Hagrid laissa échapper un sanglot d’approbation.

— Il arrive, annonça soudain le professeur McGonagall en jetant un regard dans le parc. Le ministre… et apparemment, il est venu avec une délégation…

— Puis-je m’en aller, professeur ? demanda aussitôt Harry. Il n’avait aucune envie de voir Rufus Scrimgeour ce soir, ni de répondre à ses questions.

— Vous pouvez, dit le professeur McGonagall, et dépêchez-vous.

Elle s’avança à grands pas pour aller lui ouvrir la porte. Harry dévala l’escalier en spirale et se hâta le long du couloir désert. Sa cape d’invisibilité était restée au sommet de la tour d’astronomie mais peu lui importait. Il n’y avait personne pour le voir passer, pas même Rusard, Miss Teigne ou Peeves. Il ne rencontra pas âme qui vive jusqu’à ce qu’il arrive dans le couloir qui menait à la salle commune de Gryffondor.

— C’est vrai ? murmura la grosse dame lorsqu’il s’approcha d’elle. C’est la vérité ? Dumbledore… mort ?

— Oui, répondit Harry.

Elle poussa un gémissement et, sans attendre qu’il ait prononcé le mot de passe, pivota pour libérer le passage.

Comme Harry s’en doutait, la salle commune était pleine à craquer. Lorsqu’il se glissa par le trou du portrait, tout le monde se tut. Il vit Dean et Seamus assis un peu plus loin, parmi un groupe d’élèves, ce qui signifiait que le dortoir devait être vide ou presque. Sans parler à personne, sans croiser un regard, Harry traversa la pièce et franchit la porte du dortoir.

Comme il l’avait espéré, Ron l’attendait, toujours habillé, assis sur le lit. Harry s’installa sur le sien et pendant un instant, ils se contentèrent de rester face à face, sans prononcer un mot.

— Ils parlent de fermer l’école, dit enfin Harry.

— C’est ce qu’avait prévu Lupin, répondit Ron.

Il y eut un silence.

— Alors ? reprit Ron à voix très basse, comme s’il craignait que les meubles l’entendent. Vous en avez trouvé un ? Vous l’avez eu ? Le… l’Horcruxe ?

Harry fit non de la tête. Tout ce qui s’était passé autour de ce lac noir lui apparaissait comme un ancien cauchemar, à présent. Cela s’était-il vraiment produit, et seulement quelques heures auparavant ?

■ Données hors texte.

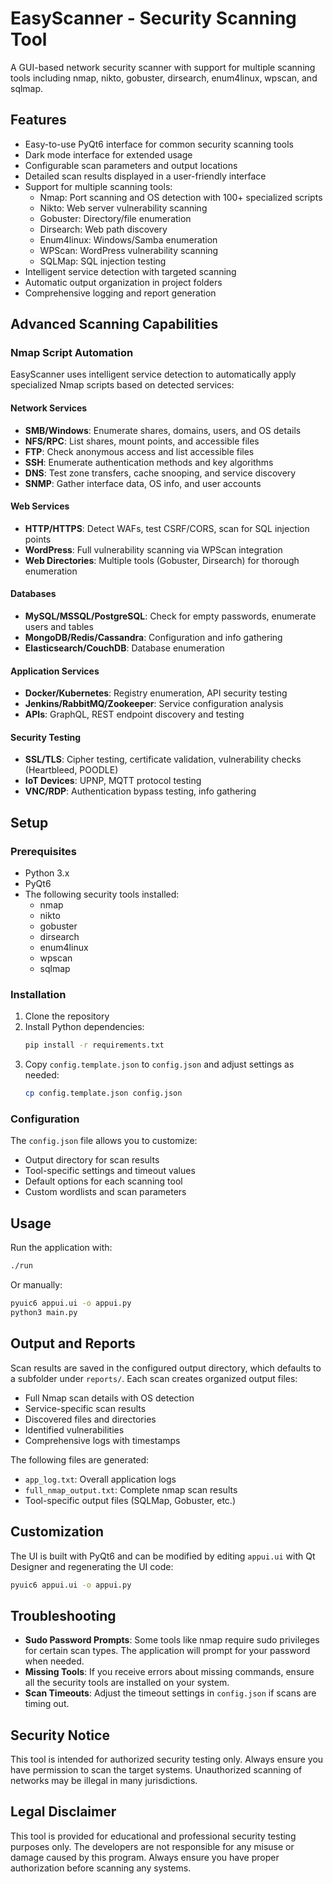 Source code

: # EasyScanner - Security Scanning Tool

A GUI-based network security scanner with support for multiple scanning tools including nmap, nikto, gobuster, dirsearch, enum4linux, wpscan, and sqlmap.

## Features

- Easy-to-use PyQt6 interface for common security scanning tools
- Dark mode interface for extended usage
- Configurable scan parameters and output locations
- Detailed scan results displayed in a user-friendly interface
- Support for multiple scanning tools:
  - Nmap: Port scanning and OS detection with 100+ specialized scripts
  - Nikto: Web server vulnerability scanning
  - Gobuster: Directory/file enumeration
  - Dirsearch: Web path discovery
  - Enum4linux: Windows/Samba enumeration
  - WPScan: WordPress vulnerability scanning
  - SQLMap: SQL injection testing
- Intelligent service detection with targeted scanning
- Automatic output organization in project folders
- Comprehensive logging and report generation

## Advanced Scanning Capabilities

### Nmap Script Automation

EasyScanner uses intelligent service detection to automatically apply specialized Nmap scripts based on detected services:

#### Network Services
- **SMB/Windows**: Enumerate shares, domains, users, and OS details
- **NFS/RPC**: List shares, mount points, and accessible files
- **FTP**: Check anonymous access and list accessible files
- **SSH**: Enumerate authentication methods and key algorithms
- **DNS**: Test zone transfers, cache snooping, and service discovery
- **SNMP**: Gather interface data, OS info, and user accounts

#### Web Services
- **HTTP/HTTPS**: Detect WAFs, test CSRF/CORS, scan for SQL injection points
- **WordPress**: Full vulnerability scanning via WPScan integration
- **Web Directories**: Multiple tools (Gobuster, Dirsearch) for thorough enumeration

#### Databases
- **MySQL/MSSQL/PostgreSQL**: Check for empty passwords, enumerate users and tables
- **MongoDB/Redis/Cassandra**: Configuration and info gathering
- **Elasticsearch/CouchDB**: Database enumeration

#### Application Services
- **Docker/Kubernetes**: Registry enumeration, API security testing
- **Jenkins/RabbitMQ/Zookeeper**: Service configuration analysis
- **APIs**: GraphQL, REST endpoint discovery and testing

#### Security Testing
- **SSL/TLS**: Cipher testing, certificate validation, vulnerability checks (Heartbleed, POODLE)
- **IoT Devices**: UPNP, MQTT protocol testing
- **VNC/RDP**: Authentication bypass testing, info gathering

## Setup

### Prerequisites

- Python 3.x
- PyQt6
- The following security tools installed:
  - nmap
  - nikto
  - gobuster
  - dirsearch
  - enum4linux
  - wpscan
  - sqlmap

### Installation

1. Clone the repository
2. Install Python dependencies:
   ```bash
   pip install -r requirements.txt
   ```
3. Copy `config.template.json` to `config.json` and adjust settings as needed:
   ```bash
   cp config.template.json config.json
   ```

### Configuration

The `config.json` file allows you to customize:
- Output directory for scan results
- Tool-specific settings and timeout values
- Default options for each scanning tool
- Custom wordlists and scan parameters

## Usage

Run the application with:

```bash
./run
```

Or manually:
```bash
pyuic6 appui.ui -o appui.py
python3 main.py
```

## Output and Reports

Scan results are saved in the configured output directory, which defaults to a subfolder under `reports/`. Each scan creates organized output files:

- Full Nmap scan details with OS detection
- Service-specific scan results
- Discovered files and directories
- Identified vulnerabilities
- Comprehensive logs with timestamps

The following files are generated:
- `app_log.txt`: Overall application logs
- `full_nmap_output.txt`: Complete nmap scan results
- Tool-specific output files (SQLMap, Gobuster, etc.)

## Customization

The UI is built with PyQt6 and can be modified by editing `appui.ui` with Qt Designer and regenerating the UI code:

```bash
pyuic6 appui.ui -o appui.py
```

## Troubleshooting

- **Sudo Password Prompts**: Some tools like nmap require sudo privileges for certain scan types. The application will prompt for your password when needed.
- **Missing Tools**: If you receive errors about missing commands, ensure all the security tools are installed on your system.
- **Scan Timeouts**: Adjust the timeout settings in `config.json` if scans are timing out.

## Security Notice

This tool is intended for authorized security testing only. Always ensure you have permission to scan the target systems. Unauthorized scanning of networks may be illegal in many jurisdictions.

## Legal Disclaimer

This tool is provided for educational and professional security testing purposes only. The developers are not responsible for any misuse or damage caused by this program. Always ensure you have proper authorization before scanning any systems.
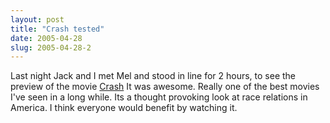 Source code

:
 ```yaml
---
layout: post
title: "Crash tested"
date: 2005-04-28
slug: 2005-04-28-2
---
```


Last night Jack and I met Mel and stood in line for 2 hours, to see the preview of the movie  [Crash](http://www.rottentomatoes.com/m/10003654-crash/)   It was awesome.  Really one of the best movies I&apos;ve seen in a long while.  Its a thought provoking look at race relations in America.  I think everyone would benefit by watching it.
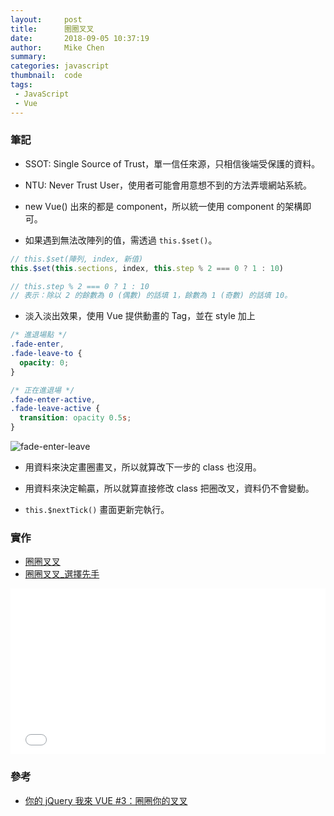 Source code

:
 ```yaml
---
layout:     post
title:      圈圈叉叉
date:       2018-09-05 10:37:19
author:     Mike Chen
summary:    
categories: javascript
thumbnail:  code
tags:
 - JavaScript
 - Vue
---
```



### 筆記

* SSOT: Single Source of Trust，單一信任來源，只相信後端受保護的資料。

* NTU: Never Trust User，使用者可能會用意想不到的方法弄壞網站系統。

* new Vue() 出來的都是 component，所以統一使用 component 的架構即可。

* 如果遇到無法改陣列的值，需透過 `this.$set()`。

```js
// this.$set(陣列, index, 新值)
this.$set(this.sections, index, this.step % 2 === 0 ? 1 : 10)

// this.step % 2 === 0 ? 1 : 10 
// 表示：除以 2 的餘數為 0 (偶數) 的話填 1，餘數為 1 (奇數) 的話填 10。
```

* 淡入淡出效果，使用 Vue 提供動畫的 <transition> Tag，並在 style 加上

```css
/* 進退場點 */
.fade-enter,
.fade-leave-to {
  opacity: 0;
}

/* 正在進退場 */
.fade-enter-active,
.fade-leave-active {
  transition: opacity 0.5s;
}
```

![fade-enter-leave](https://i.imgur.com/cV4DPMq.png)

* 用資料來決定畫圈畫叉，所以就算改下一步的 class 也沒用。

* 用資料來決定輸贏，所以就算直接修改 class 把圈改叉，資料仍不會變動。

* `this.$nextTick()` 畫面更新完執行。


### 實作

* [圈圈叉叉](https://mike2014mike.github.io/sample/2018-09-05/vue.html)
* [圈圈叉叉_選擇先手](https://mike2014mike.github.io/sample/2018-09-05/vue_change.html)

<div class="iframe-rwd">
<iframe height='265' scrolling='no' title='OOXX - Vue' src='//codepen.io/mikechen2017/embed/bxobKz/?height=265&theme-id=0&default-tab=css,result&embed-version=2' frameborder='no' allowtransparency='true' allowfullscreen='true' style='width: 100%;'>See the Pen <a href='https://codepen.io/mikechen2017/pen/bxobKz/'>OOXX - Vue</a> by Mike Chen (<a href='https://codepen.io/mikechen2017'>@mikechen2017</a>) on <a href='https://codepen.io'>CodePen</a>.
</iframe>
</div>

### 參考
* [你的 jQuery 我來 VUE #3：圈圈你的叉叉](https://www.youtube.com/watch?v=VmrxLpWHrVM) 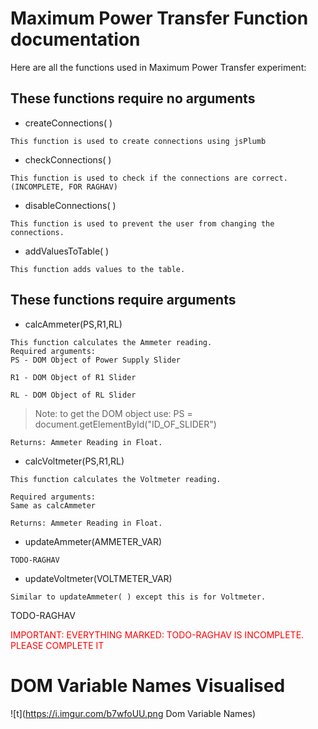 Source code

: # Maximum Power Transfer Function documentation

 Here are all the functions used in Maximum Power Transfer experiment:
## These functions require no arguments
- createConnections( )

```This function is used to create connections using jsPlumb```


- checkConnections( ) 
```
This function is used to check if the connections are correct. (INCOMPLETE, FOR RAGHAV)
```

- disableConnections( ) 
```
This function is used to prevent the user from changing the connections.
```


- addValuesToTable( ) 
```
This function adds values to the table.
```
## These functions require arguments



- calcAmmeter(PS,R1,RL) 
```
This function calculates the Ammeter reading.
Required arguments:
PS - DOM Object of Power Supply Slider

R1 - DOM Object of R1 Slider  

RL - DOM Object of RL Slider
```
> Note: to get the DOM object use:
PS = document.getElementById("ID_OF_SLIDER")

`Returns: Ammeter Reading in Float.`



- calcVoltmeter(PS,R1,RL) 
```
This function calculates the Voltmeter reading.

Required arguments:
Same as calcAmmeter
```
`Returns: Ammeter Reading in Float.`




- updateAmmeter(AMMETER_VAR) 

```This function updates the angle in Ammeter. It is passed the value of current (from calcAmmeter( ) function)
TODO-RAGHAV
```


- updateVoltmeter(VOLTMETER_VAR) 
```
Similar to updateAmmeter( ) except this is for Voltmeter.
```
TODO-RAGHAV

<span style="color: red;">IMPORTANT: EVERYTHING MARKED: TODO-RAGHAV IS INCOMPLETE. PLEASE COMPLETE IT</span>


# DOM Variable Names Visualised

![t](https://i.imgur.com/b7wfoUU.png Dom Variable Names) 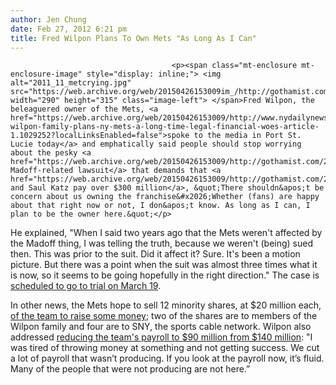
```yaml
---
author: Jen Chung
date: Feb 27, 2012 6:21 pm
title: Fred Wilpon Plans To Own Mets "As Long As I Can"
---
```


	
										<p><span class="mt-enclosure mt-enclosure-image" style="display: inline;"> <img alt="2011_11_metcrying.jpg" src="https://web.archive.org/web/20150426153009im_/http://gothamist.com/attachments/jen/2011_11_metcrying.jpg" width="290" height="315" class="image-left"> </span>Fred Wilpon, the beleaguered owner of the Mets, <a href="https://web.archive.org/web/20150426153009/http://www.nydailynews.com/sports/baseball/mets/fred-wilpon-family-plans-ny-mets-a-long-time-legal-financial-woes-article-1.1029252?localLinksEnabled=false">spoke to the media in Port St. Lucie today</a> and emphatically said people should stop worrying about the pesky <a href="https://web.archive.org/web/20150426153009/http://gothamist.com/2012/02/21/mets_owners_were_hooked_on_madoffs.php">Bernard Madoff-related lawsuit</a> that demands that <a href="https://web.archive.org/web/20150426153009/http://gothamist.com/2011/02/04/trustee_suing_mets_owners_for_300m.php">he and Saul Katz pay over $300 million</a>, &quot;There shouldn&apos;t be concern about us owning the franchise&#x2026;Whether (fans) are happy about that right now or not, I don&apos;t know. As long as I can, I plan to be the owner here.&quot;</p>

<p>He explained, &quot;When I said two years ago that the Mets weren&apos;t affected by the Madoff thing, I was telling the truth, because we weren&apos;t (being) sued then. This was prior to the suit. Did it affect it? Sure. It&apos;s been a motion picture.  But there was a point when the suit was almost three times what it is now, so it seems to be going hopefully in the right direction.&quot;  The case is <a href="https://web.archive.org/web/20150426153009/http://www.nytimes.com/2012/02/27/sports/baseball/a-glimpse-into-what-could-be-a-trial-for-the-mets-owners.html?_r=1&amp;utm_source=feedburner&amp;utm_medium=feed&amp;utm_campaign=Feed%3A+nyt%2Frss%2FSports+%28NYT+%3E+Sports%29&amp;seid=auto&amp;smid=tw-nytimessports">scheduled to go to trial on March 19</a>.</p>

<p>In other news, the Mets hope to sell 12 minority shares, at $20 million each, <a href="https://web.archive.org/web/20150426153009/http://www.nydailynews.com/sports/baseball/mets/ny-mets-sell-minority-shares-club-family-members-shares-worh-20m-sny-article-1.1029268">of the team to raise some money</a>; two of the shares are to members of the Wilpon family and four are to SNY, the sports cable network.  Wilpon also addressed <a href="https://web.archive.org/web/20150426153009/http://www.nypost.com/p/blogs/metsblog/fred_says_wilpons_plan_time_own_R1aUKyJaxpDC0XYb5AZR0H">reducing the team&apos;s payroll to $90 million from $140 million</a>: &quot;I was tired of throwing money at something and not getting success. We cut a lot of payroll that wasn&#x2019;t producing. If you look at the payroll now, it&#x2019;s fluid. Many of the people that were not producing are not here.&#x201D;</p>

— Vous ne l’avez pas trouvé ? demanda Ron, déconfit. Il n’était pas là ?

— Non, dit Harry. Quelqu’un l’avait déjà pris et l’avait remplacé par un faux.

— Déjà pris ?

Sans un mot, Harry sortit le faux médaillon de sa poche, l’ouvrit et le tendit à Ron. Les détails de l’histoire pouvaient attendre… Ce soir, ce n’était pas important… Rien n’était important, à part la fin, la fin de leur aventure inutile, la fin de la vie de Dumbledore…

— R.A.B., murmura Ron. Qui c’était, ça ?

— Sais pas, répondit Harry.

Il s’allongea tout habillé sur son lit, le regard perdu. Il n’éprouvait aucune curiosité à l’égard de R.A.B. Il lui semblait même qu’il n’éprouverait plus jamais de curiosité pour quoi que ce soit. Étendu sous son baldaquin, il s’aperçut soudain que le parc était redevenu silencieux. Fumseck ne chantait plus.

Il sut alors, bien qu’il eût été incapable de dire comment il le savait, que le phénix était parti, qu’il avait à jamais quitté Poudlard, tout comme Dumbledore avait quitté son école, avait quitté le monde… avait quitté Harry.